James Donald Corley (1886-1955) was an American author of short stories, illustrator and architect. He is chiefly remembered for his three self-illustrated books, which included a number of classic fantasy short stories.

==Life and career==
Corley was born June 28, 1886, in Covington, Newton County, Georgia, the son of John J. and Annie (Bradshaw) Corley. His mother was the daughter of James Bradshaw, Presbyterian minister and President of the college for girls In Covington. He was living with his parents in Covington in 1900. He graduated from Emory University and studied architecture in Europe. As an adult, he was tall, of slender build, with brown eyes and black hair.
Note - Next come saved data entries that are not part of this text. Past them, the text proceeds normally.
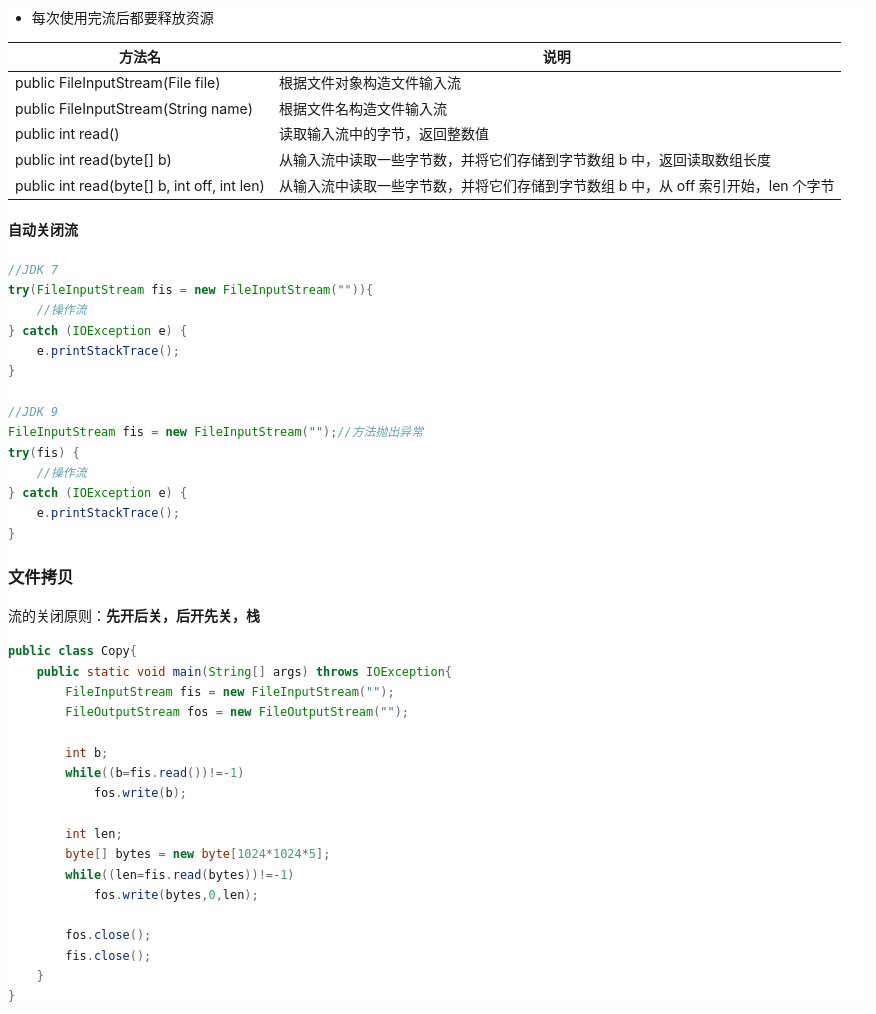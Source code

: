 - 每次使用完流后都要释放资源

| 方法名                                      | 说明                                                                               |
| ------------------------------------------- | ---------------------------------------------------------------------------------- |
| public FileInputStream(File file)           | 根据文件对象构造文件输入流                                                         |
| public FileInputStream(String name)         | 根据文件名构造文件输入流                                                           |
| public int read()                           | 读取输入流中的字节，返回整数值                                                     |
| public int read(byte[] b)                   | 从输入流中读取一些字节数，并将它们存储到字节数组 b 中，返回读取数组长度            |
| public int read(byte[] b, int off, int len) | 从输入流中读取一些字节数，并将它们存储到字节数组 b 中，从 off 索引开始，len 个字节 |

#### 自动关闭流

```java
//JDK 7
try(FileInputStream fis = new FileInputStream("")){
    //操作流
} catch (IOException e) {
    e.printStackTrace();
}

//JDK 9
FileInputStream fis = new FileInputStream("");//方法抛出异常
try(fis) {
    //操作流
} catch (IOException e) {
    e.printStackTrace();
}
```

### 文件拷贝

流的关闭原则：**先开后关，后开先关，栈**

```java
public class Copy{
	public static void main(String[] args) throws IOException{
		FileInputStream fis = new FileInputStream("");
		FileOutputStream fos = new FileOutputStream("");

		int b;
		while((b=fis.read())!=-1)
			fos.write(b);

		int len;
		byte[] bytes = new byte[1024*1024*5];
		while((len=fis.read(bytes))!=-1)
			fos.write(bytes,0,len);

		fos.close();
		fis.close();
	}
}
```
In 1910 he was a lodger at 308 West 15th Street, New York City, and gave his occupation as architect. He married Harriet Evelyn Works (who later wrote as Harriet Works Corley) on July 23, 1916, three days after meeting her; the marriage dissolved within a year, although the couple apparently had a daughter. He was employed for a time by the New York firm of McKim, Meade & White, "playing a part in the work of decoration of the General Post Office." Despite no longer living with his wife, he claimed exemption from the draft in June, 1919 on account of having a dependent wife and child. At that time he was unemployed, while giving his profession as architect, and resided at 62 Perry Street, New York, New York. Later, however, he claimed to be a veteran of the World War, possibly on the strength of designing camouflage for New York harbor during the conflict. In 1920 he was living singly as a lodger together with other writers and artists.
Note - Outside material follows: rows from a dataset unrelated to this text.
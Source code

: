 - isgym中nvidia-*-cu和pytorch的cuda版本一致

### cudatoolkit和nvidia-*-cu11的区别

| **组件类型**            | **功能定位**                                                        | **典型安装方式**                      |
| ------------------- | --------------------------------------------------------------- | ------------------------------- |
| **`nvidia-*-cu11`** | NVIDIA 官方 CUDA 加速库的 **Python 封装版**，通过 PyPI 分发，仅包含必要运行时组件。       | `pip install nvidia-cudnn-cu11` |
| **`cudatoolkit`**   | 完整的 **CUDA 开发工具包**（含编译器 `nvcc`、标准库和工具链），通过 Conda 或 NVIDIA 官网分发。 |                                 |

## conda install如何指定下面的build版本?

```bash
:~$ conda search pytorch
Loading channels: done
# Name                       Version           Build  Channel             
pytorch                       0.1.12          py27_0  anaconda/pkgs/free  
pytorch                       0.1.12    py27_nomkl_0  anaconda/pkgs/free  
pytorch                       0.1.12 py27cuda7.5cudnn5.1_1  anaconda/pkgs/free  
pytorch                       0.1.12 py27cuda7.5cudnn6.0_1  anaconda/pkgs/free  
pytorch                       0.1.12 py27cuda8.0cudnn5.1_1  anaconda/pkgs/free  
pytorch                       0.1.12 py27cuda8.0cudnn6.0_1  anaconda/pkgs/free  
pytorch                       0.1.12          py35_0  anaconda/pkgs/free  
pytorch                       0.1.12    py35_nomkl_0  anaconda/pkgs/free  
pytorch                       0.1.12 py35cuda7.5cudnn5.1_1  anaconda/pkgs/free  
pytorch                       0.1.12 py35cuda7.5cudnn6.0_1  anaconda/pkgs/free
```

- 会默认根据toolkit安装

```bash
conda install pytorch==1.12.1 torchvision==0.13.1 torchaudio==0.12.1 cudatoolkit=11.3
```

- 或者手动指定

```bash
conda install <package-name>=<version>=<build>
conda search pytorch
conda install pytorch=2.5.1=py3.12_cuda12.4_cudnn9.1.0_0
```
Corley contributed as a writer to a number of magazines from the late 1910s through the early 1930s, including Scribner's Magazine, the Pictorial Review, Harper's Magazine, and The Forum. By 1922, at which point he had already published several stories, he had "given up his architectural work in order to devote his time to writing and drawing." As an artist he illustrated many magazine articles and books in addition to his own works. By the early 1920s he had "become known as a draftsman in black and white and in colored inks, and a portfolio of his black-and-white drawings was published" in 1921.

Corley married again about 1924 to Mary, last name unknown; she was born about 1890 in Alabama. In 1925 he lived at 163 East 35th Street, New York City, and gave his occupation as writer or artist. In 1930 he was living with his wife Mary at 123 East 36th Street, New York City. He gave his profession as writer of books.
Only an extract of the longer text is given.